Exercise goal: Transcribe, exactly as they appear, only the lines from the one holding "implementing actor-like behaviors." through the end of the entries below.

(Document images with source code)

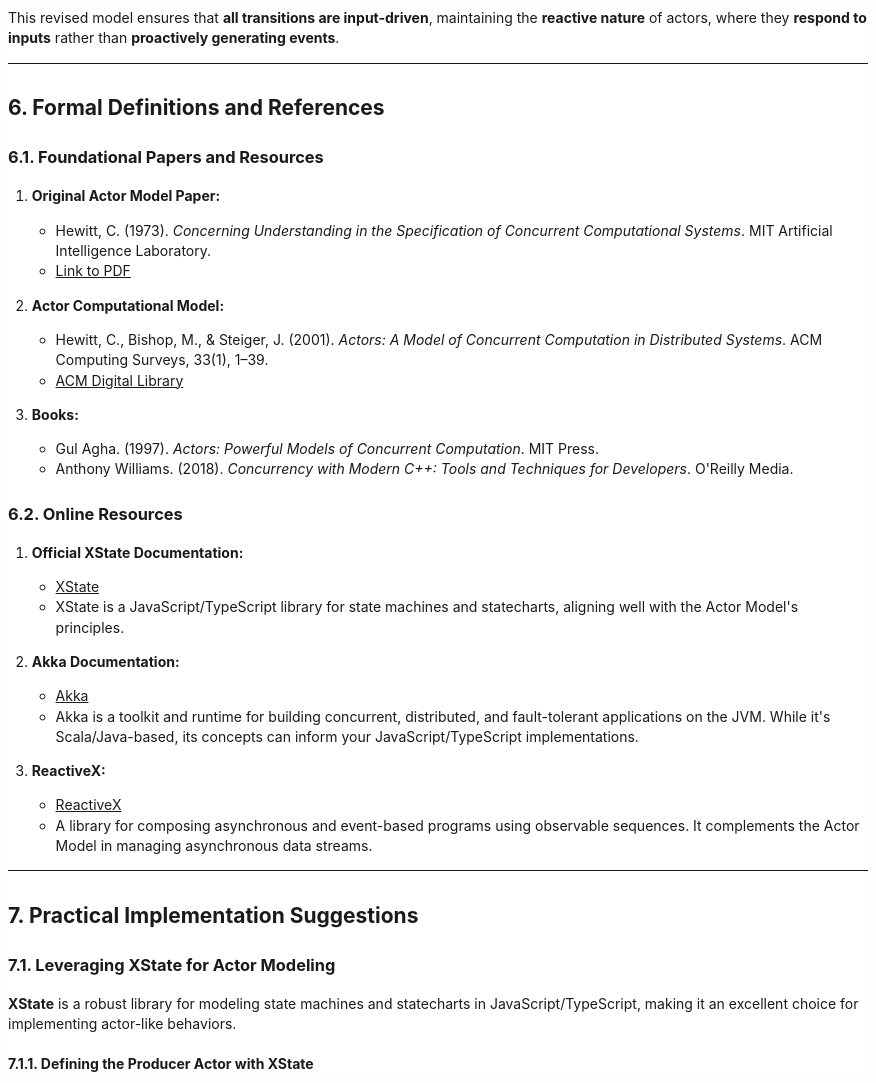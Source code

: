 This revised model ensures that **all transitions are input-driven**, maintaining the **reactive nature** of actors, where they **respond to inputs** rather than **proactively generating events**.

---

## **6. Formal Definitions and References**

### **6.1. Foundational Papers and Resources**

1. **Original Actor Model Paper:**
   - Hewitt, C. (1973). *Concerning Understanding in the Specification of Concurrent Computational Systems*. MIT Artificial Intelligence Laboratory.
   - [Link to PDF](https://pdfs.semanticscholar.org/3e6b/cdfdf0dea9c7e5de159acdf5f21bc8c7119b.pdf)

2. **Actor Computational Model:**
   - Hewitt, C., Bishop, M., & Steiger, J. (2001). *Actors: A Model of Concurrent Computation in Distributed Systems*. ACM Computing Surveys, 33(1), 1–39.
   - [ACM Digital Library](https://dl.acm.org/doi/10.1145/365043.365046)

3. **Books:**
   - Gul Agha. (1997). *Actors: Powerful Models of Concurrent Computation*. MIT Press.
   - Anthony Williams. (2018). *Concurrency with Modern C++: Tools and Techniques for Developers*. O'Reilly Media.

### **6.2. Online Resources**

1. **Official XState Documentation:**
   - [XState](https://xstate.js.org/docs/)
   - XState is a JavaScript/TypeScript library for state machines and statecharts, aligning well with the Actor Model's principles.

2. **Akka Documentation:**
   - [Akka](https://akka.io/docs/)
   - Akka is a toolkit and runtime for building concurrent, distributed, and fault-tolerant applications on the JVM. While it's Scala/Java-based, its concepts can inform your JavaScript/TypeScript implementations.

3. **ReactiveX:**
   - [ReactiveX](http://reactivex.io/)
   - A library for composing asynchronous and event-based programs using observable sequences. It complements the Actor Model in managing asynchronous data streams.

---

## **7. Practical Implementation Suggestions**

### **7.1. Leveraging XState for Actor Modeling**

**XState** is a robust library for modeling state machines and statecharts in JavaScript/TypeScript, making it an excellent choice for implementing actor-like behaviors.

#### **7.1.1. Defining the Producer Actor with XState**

Expected output:
**XState** is a robust library for modeling state machines and statecharts in JavaScript/TypeScript, making it an excellent choice for implementing actor-like behaviors.

#### **7.1.1. Defining the Producer Actor with XState**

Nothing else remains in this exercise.